> **The problem**: In your copy of the data, keep every word exact and include no pictures.

---------------

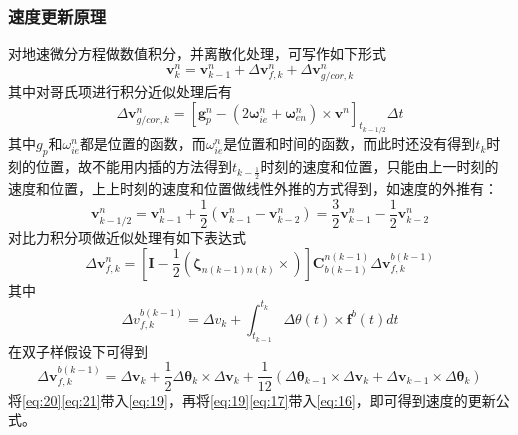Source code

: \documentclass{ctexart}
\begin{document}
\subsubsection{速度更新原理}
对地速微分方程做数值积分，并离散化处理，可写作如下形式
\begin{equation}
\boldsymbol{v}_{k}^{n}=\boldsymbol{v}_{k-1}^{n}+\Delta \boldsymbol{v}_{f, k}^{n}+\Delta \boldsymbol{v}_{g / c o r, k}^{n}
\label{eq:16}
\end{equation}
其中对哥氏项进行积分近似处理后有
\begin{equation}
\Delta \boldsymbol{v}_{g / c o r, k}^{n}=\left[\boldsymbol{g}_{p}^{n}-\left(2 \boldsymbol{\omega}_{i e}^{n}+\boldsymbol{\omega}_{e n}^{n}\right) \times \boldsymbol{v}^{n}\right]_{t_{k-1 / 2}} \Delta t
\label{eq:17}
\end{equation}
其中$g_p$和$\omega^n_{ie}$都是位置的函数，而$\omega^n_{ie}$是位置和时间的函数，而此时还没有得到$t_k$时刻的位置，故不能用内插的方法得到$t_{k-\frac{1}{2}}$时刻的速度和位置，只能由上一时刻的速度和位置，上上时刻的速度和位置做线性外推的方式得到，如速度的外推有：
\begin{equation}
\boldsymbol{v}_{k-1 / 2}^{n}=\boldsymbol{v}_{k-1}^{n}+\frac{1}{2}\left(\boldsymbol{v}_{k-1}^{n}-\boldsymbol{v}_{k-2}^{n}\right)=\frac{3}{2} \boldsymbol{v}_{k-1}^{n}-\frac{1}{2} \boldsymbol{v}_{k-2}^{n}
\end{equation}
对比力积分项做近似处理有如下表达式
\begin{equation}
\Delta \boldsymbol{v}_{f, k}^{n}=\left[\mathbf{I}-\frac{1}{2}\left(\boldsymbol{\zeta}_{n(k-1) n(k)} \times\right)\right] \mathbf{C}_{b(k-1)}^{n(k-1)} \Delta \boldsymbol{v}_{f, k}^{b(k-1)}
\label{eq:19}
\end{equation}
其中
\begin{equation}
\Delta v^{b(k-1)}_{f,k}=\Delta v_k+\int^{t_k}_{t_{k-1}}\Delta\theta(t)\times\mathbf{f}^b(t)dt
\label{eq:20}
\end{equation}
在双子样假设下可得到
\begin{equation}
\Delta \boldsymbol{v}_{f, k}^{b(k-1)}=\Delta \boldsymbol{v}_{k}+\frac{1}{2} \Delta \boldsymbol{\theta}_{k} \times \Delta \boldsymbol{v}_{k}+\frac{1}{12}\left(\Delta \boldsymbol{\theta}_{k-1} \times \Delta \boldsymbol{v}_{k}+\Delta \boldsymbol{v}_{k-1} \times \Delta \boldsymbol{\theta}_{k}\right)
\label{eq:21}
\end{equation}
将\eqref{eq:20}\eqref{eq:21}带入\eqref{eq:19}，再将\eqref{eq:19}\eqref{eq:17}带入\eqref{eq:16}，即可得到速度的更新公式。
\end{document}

---------------

> **Task solution**:
Source code

: \documentclass{ctexart}
\begin{document}
\subsubsection{速度更新原理}
对地速微分方程做数值积分，并离散化处理，可写作如下形式
\begin{equation}
\boldsymbol{v}_{k}^{n}=\boldsymbol{v}_{k-1}^{n}+\Delta \boldsymbol{v}_{f, k}^{n}+\Delta \boldsymbol{v}_{g / c o r, k}^{n}
\label{eq:16}
\end{equation}
其中对哥氏项进行积分近似处理后有
\begin{equation}
\Delta \boldsymbol{v}_{g / c o r, k}^{n}=\left[\boldsymbol{g}_{p}^{n}-\left(2 \boldsymbol{\omega}_{i e}^{n}+\boldsymbol{\omega}_{e n}^{n}\right) \times \boldsymbol{v}^{n}\right]_{t_{k-1 / 2}} \Delta t
\label{eq:17}
\end{equation}
其中$g_p$和$\omega^n_{ie}$都是位置的函数，而$\omega^n_{ie}$是位置和时间的函数，而此时还没有得到$t_k$时刻的位置，故不能用内插的方法得到$t_{k-\frac{1}{2}}$时刻的速度和位置，只能由上一时刻的速度和位置，上上时刻的速度和位置做线性外推的方式得到，如速度的外推有：
\begin{equation}
\boldsymbol{v}_{k-1 / 2}^{n}=\boldsymbol{v}_{k-1}^{n}+\frac{1}{2}\left(\boldsymbol{v}_{k-1}^{n}-\boldsymbol{v}_{k-2}^{n}\right)=\frac{3}{2} \boldsymbol{v}_{k-1}^{n}-\frac{1}{2} \boldsymbol{v}_{k-2}^{n}
\end{equation}
对比力积分项做近似处理有如下表达式
\begin{equation}
\Delta \boldsymbol{v}_{f, k}^{n}=\left[\mathbf{I}-\frac{1}{2}\left(\boldsymbol{\zeta}_{n(k-1) n(k)} \times\right)\right] \mathbf{C}_{b(k-1)}^{n(k-1)} \Delta \boldsymbol{v}_{f, k}^{b(k-1)}
\label{eq:19}
\end{equation}
其中
\begin{equation}
\Delta v^{b(k-1)}_{f,k}=\Delta v_k+\int^{t_k}_{t_{k-1}}\Delta\theta(t)\times\mathbf{f}^b(t)dt
\label{eq:20}
\end{equation}
在双子样假设下可得到
\begin{equation}
\Delta \boldsymbol{v}_{f, k}^{b(k-1)}=\Delta \boldsymbol{v}_{k}+\frac{1}{2} \Delta \boldsymbol{\theta}_{k} \times \Delta \boldsymbol{v}_{k}+\frac{1}{12}\left(\Delta \boldsymbol{\theta}_{k-1} \times \Delta \boldsymbol{v}_{k}+\Delta \boldsymbol{v}_{k-1} \times \Delta \boldsymbol{\theta}_{k}\right)
\label{eq:21}
\end{equation}
将\eqref{eq:20}\eqref{eq:21}带入\eqref{eq:19}，再将\eqref{eq:19}\eqref{eq:17}带入\eqref{eq:16}，即可得到速度的更新公式。
\end{document}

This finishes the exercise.